Hombres nuevos que sepan ser fermento de sociedad nueva.
| Luis Van de Velde
Baja el subtítulo “Presencia cristiana y activa en el mundo” encontramos las siguientes citas:
“Pero fíjense, se hizo hombre de su pueblo y de su tiempo: vivió como un judío, trabajó como un obrero de Nazaret y desde entonces Cristo sigue encarnándose en todos los hombres. Si muchos se han alejado de la Iglesia, es precisamente porque la Iglesia se ha alejado un poco de la humanidad. Pero una Iglesia que sepa sentir como suyo todo lo humano y quiera encarnar el dolor, la esperanza, la angustia de todos los que sufren y gozan, esa Iglesia será Cristo amado y esperado, Cristo presente; y eso depende de nosotros.”
En esta cita Monseñor Romero hace una autocrítica muy fuerte: la causa por la cual mucha gente se ha alejado de la Iglesia es “precisamente porque la Iglesia se ha alejado un poco de la humanidad”. Sobre todo en Europa se observa desde hace varias décadas que más y más gente se retira silenciosamente de la Iglesia. Desde la industrialización la Iglesia reaccionó demasiado tarde ante la vida y el sufrimiento de la clase trabajadora. Luego era sobre todo la juventud y los adultos jóvenes que no fueron escuchados por los encargados de la Iglesia. El papel subordinado y excluido de las mujeres de la dirección de la Iglesia sigue siendo una tremenda debilidad frente a la evolución cultural del reconocimiento de las mujeres en la sociedad. Pero también ante el grito de la madre tierra, la Iglesia ha reaccionado muy tarde. Parece que tiempos de cambios fuertes en los medios de comunicación siempre han provocado también crisis en la Iglesia. Así no es de extrañar que mucha gente en las nuevas generaciones se ha ido desconectando de las actividades de la Iglesia. Una Iglesia alejada de la vida real e histórica (con sus heridas, con sus experiencias, con sus esperanzas y sus decepciones, ..) ya no tiene mensaje de vida para esas generaciones.

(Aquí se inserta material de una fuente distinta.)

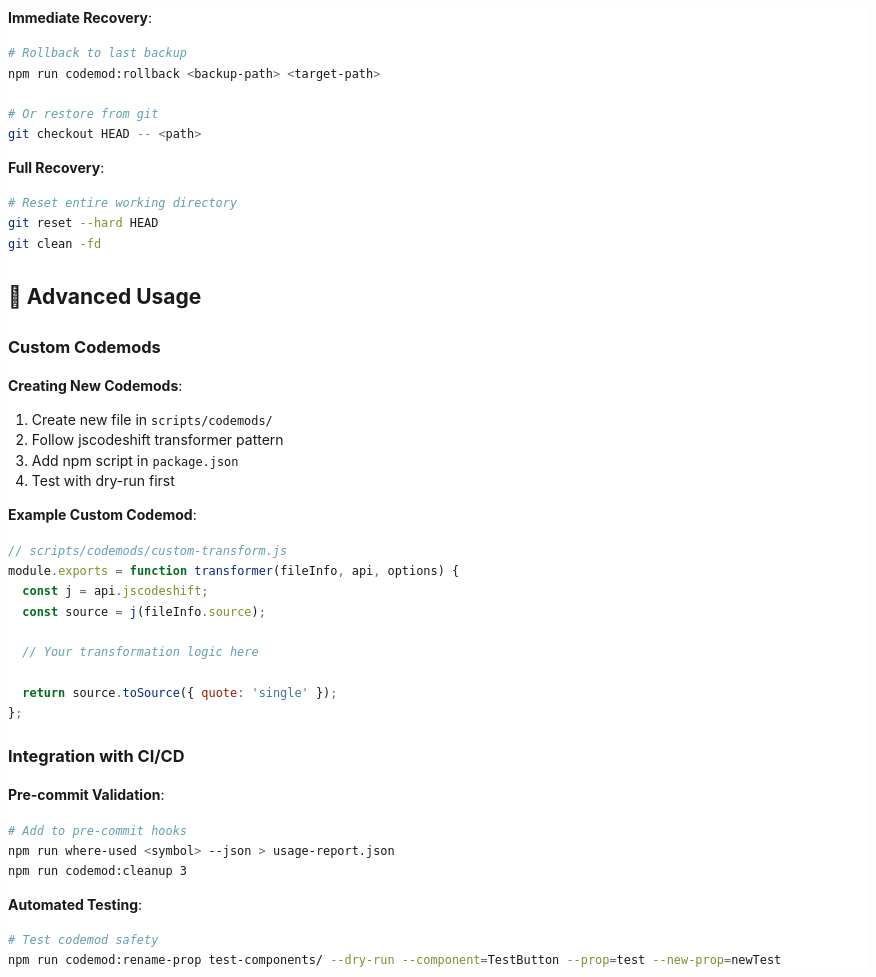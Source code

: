 **Immediate Recovery**:
```bash
# Rollback to last backup
npm run codemod:rollback <backup-path> <target-path>

# Or restore from git
git checkout HEAD -- <path>
```

**Full Recovery**:
```bash
# Reset entire working directory
git reset --hard HEAD
git clean -fd
```

## 🔧 Advanced Usage

### Custom Codemods

**Creating New Codemods**:
1. Create new file in `scripts/codemods/`
2. Follow jscodeshift transformer pattern
3. Add npm script in `package.json`
4. Test with dry-run first

**Example Custom Codemod**:
```javascript
// scripts/codemods/custom-transform.js
module.exports = function transformer(fileInfo, api, options) {
  const j = api.jscodeshift;
  const source = j(fileInfo.source);
  
  // Your transformation logic here
  
  return source.toSource({ quote: 'single' });
};
```

### Integration with CI/CD

**Pre-commit Validation**:
```bash
# Add to pre-commit hooks
npm run where-used <symbol> --json > usage-report.json
npm run codemod:cleanup 3
```

**Automated Testing**:
```bash
# Test codemod safety
npm run codemod:rename-prop test-components/ --dry-run --component=TestButton --prop=test --new-prop=newTest
```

En ciertos momentos de crisis hasta se busca públicamente desinscribirse de lo libros de bautizos y exigir que sus nombres sean borrados de esos libros. A pesar de la apertura de ventanas a partir del Concilio Vaticanos II (y en América Latina a partir de la aceptación en Medellín y Puebla) la realidad indica que la Iglesia en su testimonio y en sus palabras se ha alejado de la vida real de muchísima gente. Monseñor Romero no echa la culpa sobre “la gente”, sino reconoce que la misma Iglesia tiene que asumir su responsabilidad. Y por supuesto que el encubrimiento público de abusos (sexuales) también de parte de personas de la jerarquía de la Iglesia ha debilitado fuertemente el mensaje y el testimonio del conjunto de la Iglesia. Las páginas tan oscuras empezaron a pesar mucho más que los grandes testimonios de servicio a personas y sectores vulnerables y los aportes valiosos en la permanente búsqueda del sentido y del horizonte de la vida.

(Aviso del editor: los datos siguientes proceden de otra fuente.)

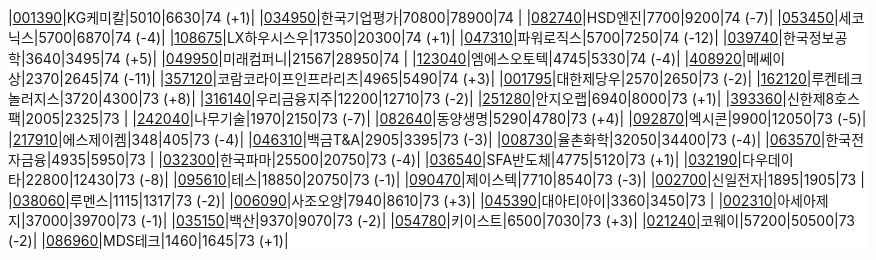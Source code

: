 |[001390](https://finance.daum.net/quotes/A001390)|KG케미칼|5010|6630|74 (+1)|
|[034950](https://finance.daum.net/quotes/A034950)|한국기업평가|70800|78900|74 |
|[082740](https://finance.daum.net/quotes/A082740)|HSD엔진|7700|9200|74 (-7)|
|[053450](https://finance.daum.net/quotes/A053450)|세코닉스|5700|6870|74 (-4)|
|[108675](https://finance.daum.net/quotes/A108675)|LX하우시스우|17350|20300|74 (+1)|
|[047310](https://finance.daum.net/quotes/A047310)|파워로직스|5700|7250|74 (-12)|
|[039740](https://finance.daum.net/quotes/A039740)|한국정보공학|3640|3495|74 (+5)|
|[049950](https://finance.daum.net/quotes/A049950)|미래컴퍼니|21567|28950|74 |
|[123040](https://finance.daum.net/quotes/A123040)|엠에스오토텍|4745|5330|74 (-4)|
|[408920](https://finance.daum.net/quotes/A408920)|메쎄이상|2370|2645|74 (-11)|
|[357120](https://finance.daum.net/quotes/A357120)|코람코라이프인프라리츠|4965|5490|74 (+3)|
|[001795](https://finance.daum.net/quotes/A001795)|대한제당우|2570|2650|73 (-2)|
|[162120](https://finance.daum.net/quotes/A162120)|루켄테크놀러지스|3720|4300|73 (+8)|
|[316140](https://finance.daum.net/quotes/A316140)|우리금융지주|12200|12710|73 (-2)|
|[251280](https://finance.daum.net/quotes/A251280)|안지오랩|6940|8000|73 (+1)|
|[393360](https://finance.daum.net/quotes/A393360)|신한제8호스팩|2005|2325|73 |
|[242040](https://finance.daum.net/quotes/A242040)|나무기술|1970|2150|73 (-7)|
|[082640](https://finance.daum.net/quotes/A082640)|동양생명|5290|4780|73 (+4)|
|[092870](https://finance.daum.net/quotes/A092870)|엑시콘|9900|12050|73 (-5)|
|[217910](https://finance.daum.net/quotes/A217910)|에스제이켐|348|405|73 (-4)|
|[046310](https://finance.daum.net/quotes/A046310)|백금T&A|2905|3395|73 (-3)|
|[008730](https://finance.daum.net/quotes/A008730)|율촌화학|32050|34400|73 (-4)|
|[063570](https://finance.daum.net/quotes/A063570)|한국전자금융|4935|5950|73 |
|[032300](https://finance.daum.net/quotes/A032300)|한국파마|25500|20750|73 (-4)|
|[036540](https://finance.daum.net/quotes/A036540)|SFA반도체|4775|5120|73 (+1)|
|[032190](https://finance.daum.net/quotes/A032190)|다우데이타|22800|12430|73 (-8)|
|[095610](https://finance.daum.net/quotes/A095610)|테스|18850|20750|73 (-1)|
|[090470](https://finance.daum.net/quotes/A090470)|제이스텍|7710|8540|73 (-3)|
|[002700](https://finance.daum.net/quotes/A002700)|신일전자|1895|1905|73 |
|[038060](https://finance.daum.net/quotes/A038060)|루멘스|1115|1317|73 (-2)|
|[006090](https://finance.daum.net/quotes/A006090)|사조오양|7940|8610|73 (+3)|
|[045390](https://finance.daum.net/quotes/A045390)|대아티아이|3360|3450|73 |
|[002310](https://finance.daum.net/quotes/A002310)|아세아제지|37000|39700|73 (-1)|
|[035150](https://finance.daum.net/quotes/A035150)|백산|9370|9070|73 (-2)|
|[054780](https://finance.daum.net/quotes/A054780)|키이스트|6500|7030|73 (+3)|
|[021240](https://finance.daum.net/quotes/A021240)|코웨이|57200|50500|73 (-2)|
|[086960](https://finance.daum.net/quotes/A086960)|MDS테크|1460|1645|73 (+1)|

Monseñor Romero recuerda el camino que la Iglesia debe andar: saber “sentir como suyo todo lo humano y encarnar el dolor, la esperanza, la angustia de todos los que sufren y gozan” Son palabras grandes y muy generales, pero indican el camino a andar si queremos ser “esa Iglesia que será Cristo amado y esperado, Cristo presente”. Encarnarse en todas las experiencias humanas (dolorosas y gozosas). No pocas veces hemos olvidado que el cristianismo nació a partir de la cruz de Jesús. Ahí donde hay “cruz”, dolor, sufrimiento en todas sus formas y dimensiones, ahí debe estar la Iglesia, ahí se forma Iglesia, ahí se da respuesta a Jesús que llama. Es la opción por los pobres, por los “crucificados”, por las víctimas. Así como Jesús gritó al Padre “¿Por qué me has abandonado?”, de la misma manera las y los seguidores de Jesús debemos estar ahí uniendo nuestras voces en los gritos de quienes sufren esa “ausencia de Dios” en todo lo inhumano, cargar con ellos/las la cruz. En el entorno de cada creyente y de cada comunidad de creyentes (hasta en la misma comunidad) debemos ir al encuentro de quienes cargan la cruz pesada. La cruz impuesta por otros humanos pesa aún más que las cruces del sufrimiento propio de la vida. Escuchemos el dolor que brota del corazón. No tengamos miedo para “tocar las heridas”, así como Jesús pidió a Tomás que le tocara las heridas de la cruz en su cuerpo. Y cuando nos toque la cruz, busquemos a otras personas que puedan ayudarnos a cargarla. Ahí se hace “Iglesia”, “esa Iglesia será Cristo presente”.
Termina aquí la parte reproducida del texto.